Paul Biya has ruled Cameroon since 1982, a staggering 43 years of entrenched power, manipulation, and control. He is now one of the longest-serving leaders in the world, outlasting popes, monarchs, and generations of African heads of state. Under his rule, Cameroon has transformed from a promising postcolonial state into a nation paralyzed by corruption, division, and fear. Biya’s government has systematically weakened every democratic institution capable of holding him accountable. The judiciary is pliant, the legislature obedient, and the electoral system rigged beyond redemption.

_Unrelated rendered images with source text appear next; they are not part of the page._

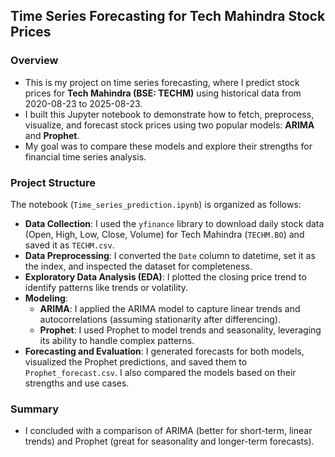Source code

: ## Time Series Forecasting for Tech Mahindra Stock Prices

### Overview
- This is my project on time series forecasting, where I predict stock prices for **Tech Mahindra (BSE: TECHM)** using historical data from 2020-08-23 to 2025-08-23. 
- I built this Jupyter notebook to demonstrate how to fetch, preprocess, visualize, and forecast stock prices using two popular models: **ARIMA** and **Prophet**. 
- My goal was to compare these models and explore their strengths for financial time series analysis.

### Project Structure
The notebook (`Time_series_prediction.ipynb`) is organized as follows:
- **Data Collection**: I used the `yfinance` library to download daily stock data (Open, High, Low, Close, Volume) for Tech Mahindra (`TECHM.BO`) and saved it as `TECHM.csv`.
- **Data Preprocessing**: I converted the `Date` column to datetime, set it as the index, and inspected the dataset for completeness.
- **Exploratory Data Analysis (EDA)**: I plotted the closing price trend to identify patterns like trends or volatility.
- **Modeling**:
  - **ARIMA**: I applied the ARIMA model to capture linear trends and autocorrelations (assuming stationarity after differencing).
  - **Prophet**: I used Prophet to model trends and seasonality, leveraging its ability to handle complex patterns.
- **Forecasting and Evaluation**: I generated forecasts for both models, visualized the Prophet predictions, and saved them to `Prophet_forecast.csv`. I also compared the models based on their strengths and use cases.

### Summary 
- I concluded with a comparison of ARIMA (better for short-term, linear trends) and Prophet (great for seasonality and longer-term forecasts).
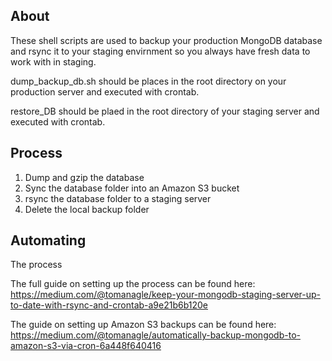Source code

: ## About
These shell scripts are used to backup your production MongoDB database and rsync it to your staging envirnment so you always have fresh data to work with in staging.

dump_backup_db.sh should be places in the root directory on your production server and executed with crontab.

restore_DB should be plaed in the root directory of your staging server and executed with crontab.

## Process
1) Dump and gzip the database
2) Sync the database folder into an Amazon S3 bucket
3) rsync the database folder to a staging server
4) Delete the local backup folder

## Automating
The process 

The full guide on setting up the process can be found here: https://medium.com/@tomanagle/keep-your-mongodb-staging-server-up-to-date-with-rsync-and-crontab-a9e21b6b120e

The guide on setting up Amazon S3 backups can be found here: https://medium.com/@tomanagle/automatically-backup-mongodb-to-amazon-s3-via-cron-6a448f640416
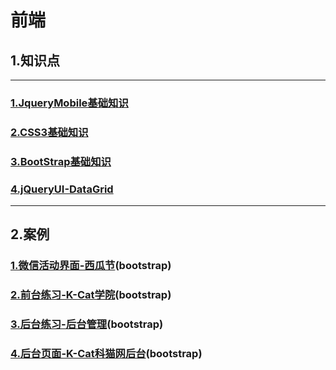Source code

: # 前端  
## 1.知识点  

---

### [1.JqueryMobile基础知识](doc/jqueryBasics.md)  
### [2.CSS3基础知识](doc/CSS3.md)  
### [3.BootStrap基础知识](doc/bootstrap.md)   

### [4.jQueryUI-DataGrid](doc/jqueryUI_dataGrid.md)  



---
## 2.案例  

### [1.微信活动界面-西瓜节](doc/WeChat_Watermelon.md)(bootstrap)  
### [2.前台练习-K-Cat学院](doc/maizi.md)(bootstrap)  
### [3.后台练习-后台管理](doc/maizi2.md)(bootstrap)    

### [4.后台页面-K-Cat科猫网后台](doc/k-cat_back.md)(bootstrap)  

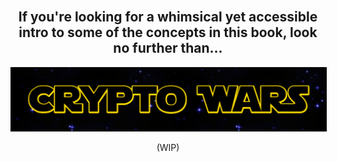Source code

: <br>

<p align="center">
  <h2 align="center">
    If you're looking for a whimsical yet accessible intro to some of the concepts in this book, look no further than...
  </h2>
  <a href="https://burrrata.github.io/crypto_wars/">
    <img src="crypto_wars.png" style="border:1px solid black;max-width:100%;">
  </a>
  <p align="center">
    (WIP)
  </p>
</p>

<br><br><br>
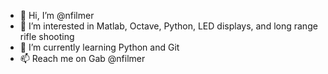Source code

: - 👋 Hi, I’m @nfilmer
- 👀 I’m interested in Matlab, Octave, Python, LED displays, and long range rifle shooting
- 🌱 I’m currently learning Python and Git
- 📫 Reach me on Gab @nfilmer

<!---
nfilmer/nfilmer is a ✨ special ✨ repository because its `README.md` (this file) appears on your GitHub profile.
You can click the Preview link to take a look at your changes.
--->
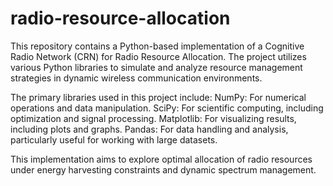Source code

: # radio-resource-allocation
 This repository contains a Python-based implementation of a Cognitive Radio Network (CRN) for Radio Resource Allocation. The project utilizes various Python libraries to simulate and analyze resource management strategies in dynamic wireless communication environments.
 
 The primary libraries used in this project include:
NumPy: For numerical operations and data manipulation.
SciPy: For scientific computing, including optimization and signal processing.
Matplotlib: For visualizing results, including plots and graphs.
Pandas: For data handling and analysis, particularly useful for working with large datasets.

This implementation aims to explore optimal allocation of radio resources under energy harvesting constraints and dynamic spectrum management.


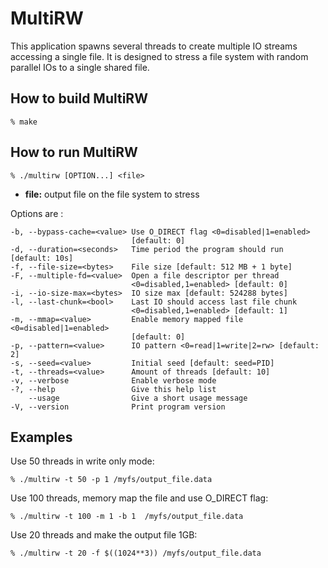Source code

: MultiRW
=======

This application spawns several threads to create multiple IO streams accessing
a single file. It is designed to stress a file system with random parallel IOs
to a single shared file.


How to build MultiRW
--------------------

    % make


How to run MultiRW
------------------

    % ./multirw [OPTION...] <file>


* **file:** output file on the file system to stress


Options are :

    -b, --bypass-cache=<value> Use O_DIRECT flag <0=disabled|1=enabled>
                               [default: 0]
    -d, --duration=<seconds>   Time period the program should run [default: 10s]
    -f, --file-size=<bytes>    File size [default: 512 MB + 1 byte]
    -F, --multiple-fd=<value>  Open a file descriptor per thread
                               <0=disabled,1=enabled> [default: 0]
    -i, --io-size-max=<bytes>  IO size max [default: 524288 bytes]
    -l, --last-chunk=<bool>    Last IO should access last file chunk
                               <0=disabled,1=enabled> [default: 1]
    -m, --mmap=<value>         Enable memory mapped file <0=disabled|1=enabled>
                               [default: 0]
    -p, --pattern=<value>      IO pattern <0=read|1=write|2=rw> [default: 2]
    -s, --seed=<value>         Initial seed [default: seed=PID]
    -t, --threads=<value>      Amount of threads [default: 10]
    -v, --verbose              Enable verbose mode
    -?, --help                 Give this help list
        --usage                Give a short usage message
    -V, --version              Print program version


Examples
--------

Use 50 threads in write only mode:

    % ./multirw -t 50 -p 1 /myfs/output_file.data


Use 100 threads, memory map the file and use O_DIRECT flag:

    % ./multirw -t 100 -m 1 -b 1  /myfs/output_file.data


Use 20 threads and make the output file 1GB:

    % ./multirw -t 20 -f $((1024**3)) /myfs/output_file.data
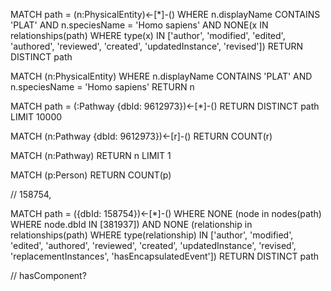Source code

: MATCH path = (n:PhysicalEntity)<-[*]-()
WHERE 
    n.displayName CONTAINS 'PLAT' AND 
    n.speciesName = 'Homo sapiens' AND
    NONE(x IN relationships(path) WHERE type(x) IN ['author', 'modified', 'edited', 'authored', 'reviewed', 'created', 'updatedInstance', 'revised'])
RETURN DISTINCT path


MATCH (n:PhysicalEntity) WHERE n.displayName CONTAINS 'PLAT' AND n.speciesName = 'Homo sapiens' RETURN n


MATCH path = (:Pathway {dbId: 9612973})<-[*]-()
RETURN DISTINCT path LIMIT 10000


MATCH (n:Pathway {dbId: 9612973})<-[r]-() RETURN COUNT(r)


MATCH (n:Pathway) RETURN n LIMIT 1

MATCH (p:Person) RETURN COUNT(p) 

// 158754,


MATCH path = ({dbId: 158754})<-[*]-()
WHERE 
    NONE (node in nodes(path) WHERE node.dbId IN [381937]) AND
    NONE (relationship in relationships(path) WHERE type(relationship) IN ['author', 'modified', 'edited', 'authored', 'reviewed', 'created', 'updatedInstance', 'revised', 'replacementInstances', 'hasEncapsulatedEvent'])
RETURN DISTINCT path

// hasComponent?
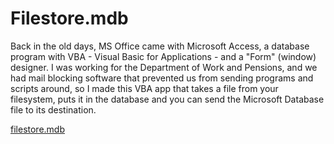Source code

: # Filestore.mdb

Back in the old days, MS Office came with Microsoft Access, a database program
with VBA - Visual Basic for Applications - and a "Form" (window) designer.
I was working for the Department of Work and Pensions, and we had mail blocking
software that prevented us from sending programs and scripts around, so I made
this VBA app that takes a file from your filesystem, puts it in the database
and you can send the Microsoft Database file to its destination.

[filestore.mdb](filestore.zip)
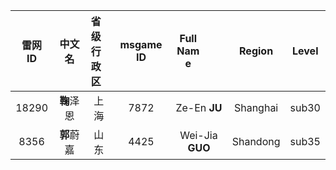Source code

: | 雷网 ID | 中文 名 | <div style="width:5">省级 行政区</div> | msgame ID | <div style="width:40">Full Name</div> | Region | Level |
|:---:|:---:|:---:|:---:|:---:|:---:|:---:|
| 18290 | **鞠**泽恩 | 上海 | 7872 | Ze-En **JU** | Shanghai | sub30 |
| 8356 | **郭**蔚嘉 | 山东 | 4425 | Wei-Jia **GUO** | Shandong | sub35 |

Each election cycle in Cameroon follows the same well-rehearsed script: a tightly controlled political space, a co-opted electoral commission, and a security apparatus deployed not to protect citizens, but to silence them. Opposition voices are arrested, civil society groups are intimidated, and journalists who dare to question the regime face harassment, detention, or exile. By the time Cameroonians go to the polls, the results have already been decided in the corridors of the presidency.

And yet, every time Biya declares himself the victor, the international community sighs, and the African regional bodies, especially the AU and ECCAS, fall into an ominous silence. This time was no different. Their reluctance to even issue a statement questioning the credibility of the process is as damning as Biya’s own actions.

The African Union, which once promised to be a bulwark against unconstitutional changes of government, now appears selective in its outrage. When coups erupt in West Africa, the AU moves quickly, suspending countries, condemning military juntas, and calling for the restoration of democracy. But when autocrats like Biya manipulate constitutions, suppress opposition, and stage “civilian coups” through rigged elections, the AU suddenly becomes tongue-tied.

This selective silence is not just hypocrisy; it is complicity. The AU’s failure to act against long-term sit-tight rulers like Biya sends a dangerous message: that civilian autocracy is acceptable as long as it is dressed in the costume of electoral legitimacy. The organization’s moral authority has been eroded by political convenience. It has become an institution that roars at soldiers but whispers before presidents.

This silence undermines the AU’s own founding principles. Article 4 of the AU Constitutive Act emphasizes respect for democratic principles, human rights, and the rule of law. But what do these principles mean if they can be ignored every time a long-standing ruler tightens his grip on power? What message does it send to the people of Africa, particularly the youth, when their continental body looks away as democracy is strangled by its own leaders?

If the AU’s silence is disappointing, ECCAS’s inaction is disgraceful. As the regional bloc most directly responsible for political and economic stability in Central Africa, ECCAS should be at the forefront of ensuring that democracy, not despotism, thrives within its member states. Instead, it has become a club of leaders who protect one another from scrutiny.

ECCAS’s failure to call out Biya’s regime reflects a deeper crisis of legitimacy within the organization itself. Many of its member states, including Equatorial Guinea, Congo-Brazzaville, and Gabon (until recently), are governed by long-standing rulers or ruling families. In such a fraternity of entrenched power, there is little incentive for one autocrat to challenge another. The result is a culture of mutual tolerance for impunity, where stolen elections are politely ignored and repression is seen as “internal affairs.”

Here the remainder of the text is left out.